Last week saw Parliament being recalled to ratify a concessional loan agreement between the Zimbabwe government and the Export-Import Bank of China to finance the construction of the National Defence College in Harare.
The Constitution requires that such agreements concluded with foreign governments or international organisations can only enter into force upon approval by Parliament.
I will not discuss the merits or demerits of the loan agreement, but focus on the minimal role of Parliament in the whole loan contraction process.
Parliament is only called upon to participate at the tail-end of the process, which reduces the legislative arm of the State to a rubber-stamping role.
Zimbabwe’s debt burden is extremely high and unsustainable. Total domestic debt is estimated at $1,2 billion while total external debt is estimated at $6,3 billion.
This must be a matter of grave concern for MPs as the total debt is more than our gross domestic product of about $5,6 billion.
It is unfortunate that there are no elaborate provisions in the Constitution dealing with public debt.
Section 104 only talks about debt charges incurred by the government being charged to the consolidated revenue fund, which can be defined as the Treasury purse.
With a total budget of $2,3 billion in 2011, there is therefore no way Treasury can deal with this serious debt problem.
High and unsustainable debts have proved to have a high opportunity cost for developing countries, including Zimbabwe.
The opportunity cost arises in that the country, for the sake of servicing its debts, would have to forgo financing of development plans in social and other sectors, for example health, education and infrastructure.
These sectors are in a desperately poor state. Their adequate financing would therefore have a significant impact on poverty alleviation.
It is the Public Finance Management Act (PFMA) that has more provisions on debt contraction and servicing.
Part VI deals with loans, guarantees and other commitments. Section 93 repeals the State Loans and Guarantees Act Chapter 22:13 and the Audit and Exchequer Act Chapter 22:03.
While there are some attempts in the Act to improve the loan contraction process, these are minimal meaning that the State Loans and Guarantees Act dispensation still largely prevails.
The PFMA empowers the President to authorise the Finance minister to borrow for any purpose the President considers expedient with the limitation being that borrowing within Zimbabwe can only be up to 30% of the general revenues of the country in the preceding financial year. This was the same position as in the State Loans and Guarantees Act.
These provisions however give an excessive amount of discretion for only two people. The suggestion would be for Parliament having the final say in the decision to enter into a contractual loan agreement.
The public accounts committee and the budget and finance committee could take the lead in that process. The involvement of Parliament in loan contraction means the ratification process becomes a mere formality.

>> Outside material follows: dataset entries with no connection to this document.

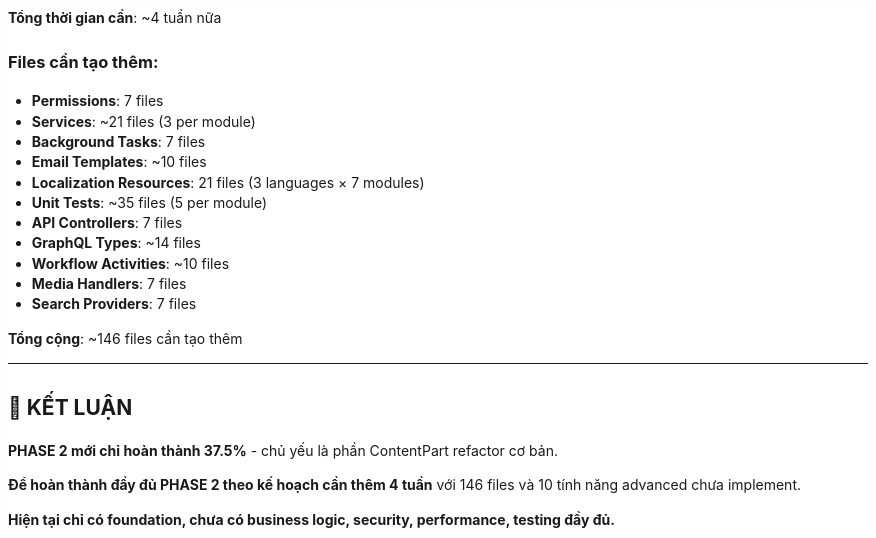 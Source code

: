 **Tổng thời gian cần**: ~4 tuần nữa

### **Files cần tạo thêm:**
- **Permissions**: 7 files
- **Services**: ~21 files (3 per module)
- **Background Tasks**: 7 files
- **Email Templates**: ~10 files
- **Localization Resources**: 21 files (3 languages × 7 modules)
- **Unit Tests**: ~35 files (5 per module)
- **API Controllers**: 7 files
- **GraphQL Types**: ~14 files
- **Workflow Activities**: ~10 files
- **Media Handlers**: 7 files
- **Search Providers**: 7 files

**Tổng cộng**: ~146 files cần tạo thêm

---

## 🎯 **KẾT LUẬN**

**PHASE 2 mới chỉ hoàn thành 37.5%** - chủ yếu là phần ContentPart refactor cơ bản.

**Để hoàn thành đầy đủ PHASE 2 theo kế hoạch cần thêm 4 tuần** với 146 files và 10 tính năng advanced chưa implement.

**Hiện tại chỉ có foundation, chưa có business logic, security, performance, testing đầy đủ.** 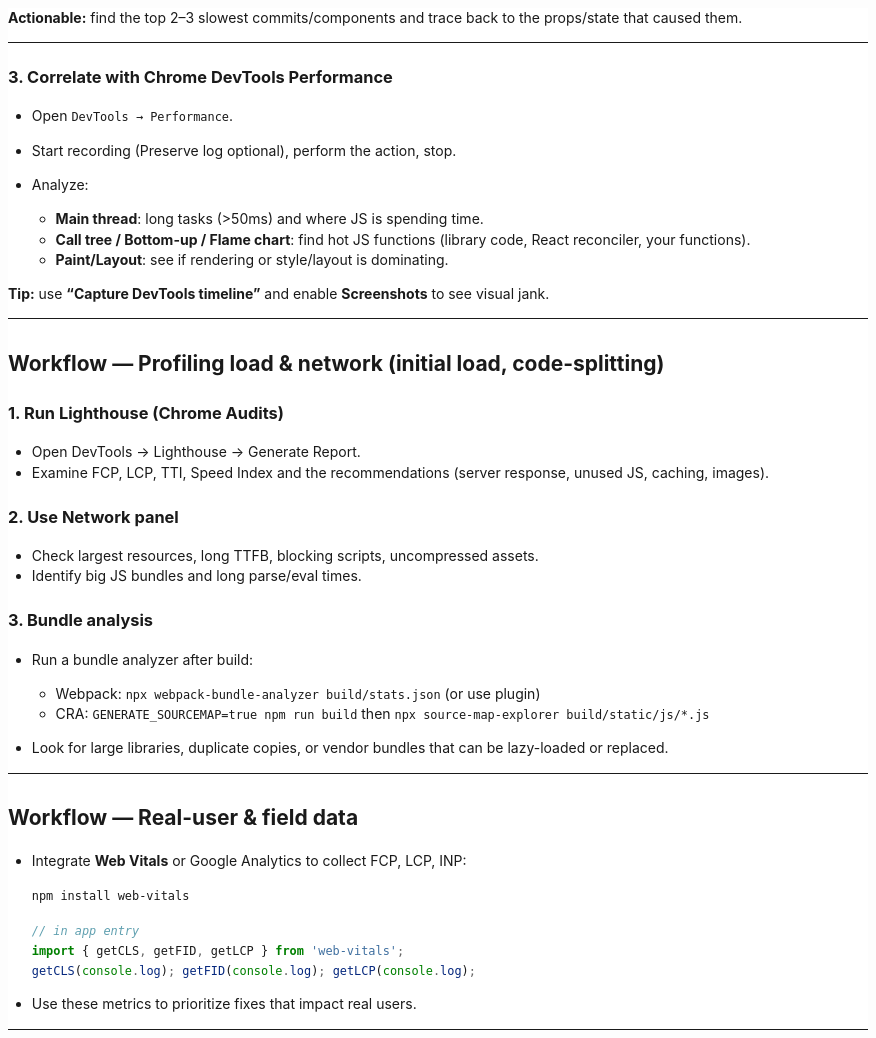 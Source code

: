 **Actionable:** find the top 2–3 slowest commits/components and trace back to the props/state that caused them.

---

### 3. Correlate with Chrome DevTools Performance

* Open `DevTools → Performance`.
* Start recording (Preserve log optional), perform the action, stop.
* Analyze:

  * **Main thread**: long tasks (>50ms) and where JS is spending time.
  * **Call tree / Bottom-up / Flame chart**: find hot JS functions (library code, React reconciler, your functions).
  * **Paint/Layout**: see if rendering or style/layout is dominating.

**Tip:** use **“Capture DevTools timeline”** and enable **Screenshots** to see visual jank.

---

## Workflow — Profiling load & network (initial load, code-splitting)

### 1. Run Lighthouse (Chrome Audits)

* Open DevTools → Lighthouse → Generate Report.
* Examine FCP, LCP, TTI, Speed Index and the recommendations (server response, unused JS, caching, images).

### 2. Use Network panel

* Check largest resources, long TTFB, blocking scripts, uncompressed assets.
* Identify big JS bundles and long parse/eval times.

### 3. Bundle analysis

* Run a bundle analyzer after build:

  * Webpack: `npx webpack-bundle-analyzer build/stats.json` (or use plugin)
  * CRA: `GENERATE_SOURCEMAP=true npm run build` then `npx source-map-explorer build/static/js/*.js`
* Look for large libraries, duplicate copies, or vendor bundles that can be lazy-loaded or replaced.

---

## Workflow — Real-user & field data

* Integrate **Web Vitals** or Google Analytics to collect FCP, LCP, INP:

  ```bash
  npm install web-vitals
  ```

  ```js
  // in app entry
  import { getCLS, getFID, getLCP } from 'web-vitals';
  getCLS(console.log); getFID(console.log); getLCP(console.log);
  ```
* Use these metrics to prioritize fixes that impact real users.

---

Section 54 of the Act allows the minister to borrow on such terms and conditions as he may fix. The conditions are up to him and there is no limit to this discretion.
In my view, the failure to establish legislative ground rules weakens the State’s negotiating position such that the loan contraction process would merely follow principles and rules decided by the (international) lenders, who already generally have the upper hand by virtue of their financial strength.
The current policy and legal regime on loan contraction lacks a clear consultative framework with direct beneficiaries such as civil society, non-governmental organisations, the private sector and the general public.
Other countries have set up a loans and guarantees commission that works hand in hand with the appropriate portfolio committee of Parliament to ensure broad-based participation before a loan is contracted.
The minister has virtual absolute power (with consent from the President) as regards the giving of guarantees in terms of Section 61 of the Act, almost the same provision that prevailed under the State Loans and Guarantees Act regime.
While the minister can exercise this power with the consent of the President, additional involvement of an appropriate committee of Parliament such as the budget and finance committee would have been more ideal.
The minister has an obligation under Section 71 of the Act to lay before the House of Assembly a statement relating to that guarantee on any of the first seven sittings when the House of Assembly first sits after the guarantee is given.
This again means Parliament playing a rubber-stamping role. The loan guarantee mechanism could have been improved by ensuring that the Legislature is given power to approve the guarantees before they are given.
It is agreeable that some of the main causes of the debt crisis in many African countries are poor debt policy, a weak institutional and legal framework and lack of accountability, transparency and inclusiveness in the loan contraction process.
The process by which debtor countries agree to take on the terms and conditions for loans need to be opened up to scrutiny by citizen groups and their representatives in Parliament and other formal democratic structures.
This will help to avoid lending and borrowing mistakes, which in the past have led to the build-up of unsustainable debts that now have to be paid off at the expense of financing the Millennium Development Goals.